"Cil, lakasi tolongiakan ulun. Ulun balakas." Suara Perempuan itu sedikit berteriak dengan nafas tersengal-sengal.
Kur sumangat... terlihat seorang bocah kecil dalam gendongan. Suara sapatu wanita muda berperawakan ceking itu seperti nada Allegro, berpadu dengan suara jangkrik yang bertengger di semak-semak jalan setapak menuju keluar dari parkiran hotel.

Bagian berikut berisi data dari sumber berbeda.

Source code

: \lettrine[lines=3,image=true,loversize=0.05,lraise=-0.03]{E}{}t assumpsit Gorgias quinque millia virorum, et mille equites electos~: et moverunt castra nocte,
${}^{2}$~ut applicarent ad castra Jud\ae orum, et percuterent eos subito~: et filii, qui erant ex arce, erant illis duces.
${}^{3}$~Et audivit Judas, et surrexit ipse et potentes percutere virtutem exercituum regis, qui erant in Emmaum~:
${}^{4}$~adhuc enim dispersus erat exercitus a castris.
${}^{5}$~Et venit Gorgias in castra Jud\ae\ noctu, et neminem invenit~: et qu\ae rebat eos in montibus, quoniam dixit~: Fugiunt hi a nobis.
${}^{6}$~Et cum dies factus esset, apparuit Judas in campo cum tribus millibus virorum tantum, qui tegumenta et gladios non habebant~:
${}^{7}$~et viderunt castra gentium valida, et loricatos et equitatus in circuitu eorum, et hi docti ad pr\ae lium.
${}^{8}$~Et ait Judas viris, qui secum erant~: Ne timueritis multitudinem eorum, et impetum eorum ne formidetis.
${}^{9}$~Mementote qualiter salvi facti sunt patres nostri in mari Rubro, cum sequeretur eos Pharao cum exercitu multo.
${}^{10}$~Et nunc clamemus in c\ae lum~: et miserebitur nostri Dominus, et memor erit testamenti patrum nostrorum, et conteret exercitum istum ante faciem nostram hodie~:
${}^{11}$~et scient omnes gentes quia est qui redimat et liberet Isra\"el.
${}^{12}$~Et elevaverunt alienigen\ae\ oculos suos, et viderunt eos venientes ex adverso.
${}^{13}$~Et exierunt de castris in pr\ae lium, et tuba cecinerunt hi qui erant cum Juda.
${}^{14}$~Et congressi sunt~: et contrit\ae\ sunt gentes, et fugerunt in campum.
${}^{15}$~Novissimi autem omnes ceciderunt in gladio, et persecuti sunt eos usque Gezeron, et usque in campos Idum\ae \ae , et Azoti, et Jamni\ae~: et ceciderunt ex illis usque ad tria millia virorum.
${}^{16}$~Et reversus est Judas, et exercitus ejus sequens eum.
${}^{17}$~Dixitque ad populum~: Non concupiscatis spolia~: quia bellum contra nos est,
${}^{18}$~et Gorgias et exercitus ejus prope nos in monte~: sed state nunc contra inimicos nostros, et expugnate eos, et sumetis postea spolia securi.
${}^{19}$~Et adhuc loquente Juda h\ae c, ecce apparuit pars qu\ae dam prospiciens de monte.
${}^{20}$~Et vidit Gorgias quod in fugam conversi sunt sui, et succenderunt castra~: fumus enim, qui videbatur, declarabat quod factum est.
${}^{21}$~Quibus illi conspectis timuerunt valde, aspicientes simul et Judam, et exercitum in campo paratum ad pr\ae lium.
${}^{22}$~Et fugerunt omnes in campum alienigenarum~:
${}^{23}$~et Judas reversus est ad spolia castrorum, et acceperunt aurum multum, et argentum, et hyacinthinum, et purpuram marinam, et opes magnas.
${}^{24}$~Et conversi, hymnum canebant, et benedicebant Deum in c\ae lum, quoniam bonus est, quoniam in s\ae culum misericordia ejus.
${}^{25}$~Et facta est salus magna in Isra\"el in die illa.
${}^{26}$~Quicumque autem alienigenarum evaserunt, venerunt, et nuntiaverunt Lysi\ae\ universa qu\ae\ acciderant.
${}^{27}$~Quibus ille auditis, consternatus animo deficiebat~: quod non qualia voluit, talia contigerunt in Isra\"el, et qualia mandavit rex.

Jujur orderan pelanggan malam itu membuatku was-was. Hanya modal yakin lillahitaalla, tawakal karena Allah mencari rejeki halal kuberanikan menembus gelapnya malam. "Ini sangat berisiko, Jum. Hati-hati! Jangan asal terima orderan orang! Ini tengah malam!" pekikku dalam hati.
***
Kurang lebih dua jam kupejamkan mata setelah menyelesaikan gunungan baju setrikaan ampun ibu guru yang akan diambil baisukan. Handphoneku berdering berkali-kali. Badanku yang renta karena keadaan harus perlahan menjangkau handphone yang berada di atas meja kecil di sudut kamar. Kulihat jam menunjukan pukul dua dini hari. Ada beberapa notifikasi panggilan masuk dan puluhan pesan whatsapp. Maklum nomorku bisa dibilang milik banyak orang yang harus standby dua puluh empat jam. Aku tak punya keahlian apa-apa, bermodalkan motor butut peninggalan mantan suamiku, aku menjual jasa ojek rumahan di luar aplikasi modern. Berawal dari rutinitas mengantarkan anak ke sekolah, secara kebetulan bertemu dengan ibu Marunda Tobing. Beliau pegawai polres yang sering kuwalahan antar jemput putranya yang masih kelas satu SD. Sebagai pegawai kantoran, ibu Marunda tentu banyak hal yang perlu dikerjakan di tempat tugas. Itu sebabnya beliau memintaku untuk antar jemput putranya, hingga teman-teman ibu marunda turut serta menyimpan nomorku sebagai nomor darurat untuk memakai jasa ojek dan tenaga serabutan. Deringan telpon berulang kembali, dari arah seberang terdengar suara perempuan yang tidak sabar ingin segera dijemput.
"Cil tolong antarkan ulun ke batas kota. Alamat sudah ulun kirim ke Whatsapp pian. Cepat ya Cil, ulun buru-buru!." Belum sempat kujawab apapun, Wanita itu bergegas menutup teleponnya.
Wanita muda dengan tergesa menaiki motorku. Wajahnya yang tegang tertangkap lampu jalanan. Cahaya itu mengabarkan padaku bahwa dia sedang tidak baik-baik saja.
"Cil, agak cepat ya!."
Tak banyak yang perlu kutanyakan. Hanya saja mataku yang tua ini, menelisik pelangganku di balik spion. Terlihat jelas wanita itu sangat panik. Sesekali ia menengok ke belakang, dan ke samping. Rambutnya terurai sebahu dipermainkan angin malam. Ntah siapakah gerangan yang ia takutkan hingga selarut ini ia harus membawa putri kecilnya keluar dari hotel melati itu.
"Maaf sebelumnya, mbaknya minta antar kemana ya tadi?." Aku meyakinkan wanita itu dengan melirik kearah spion.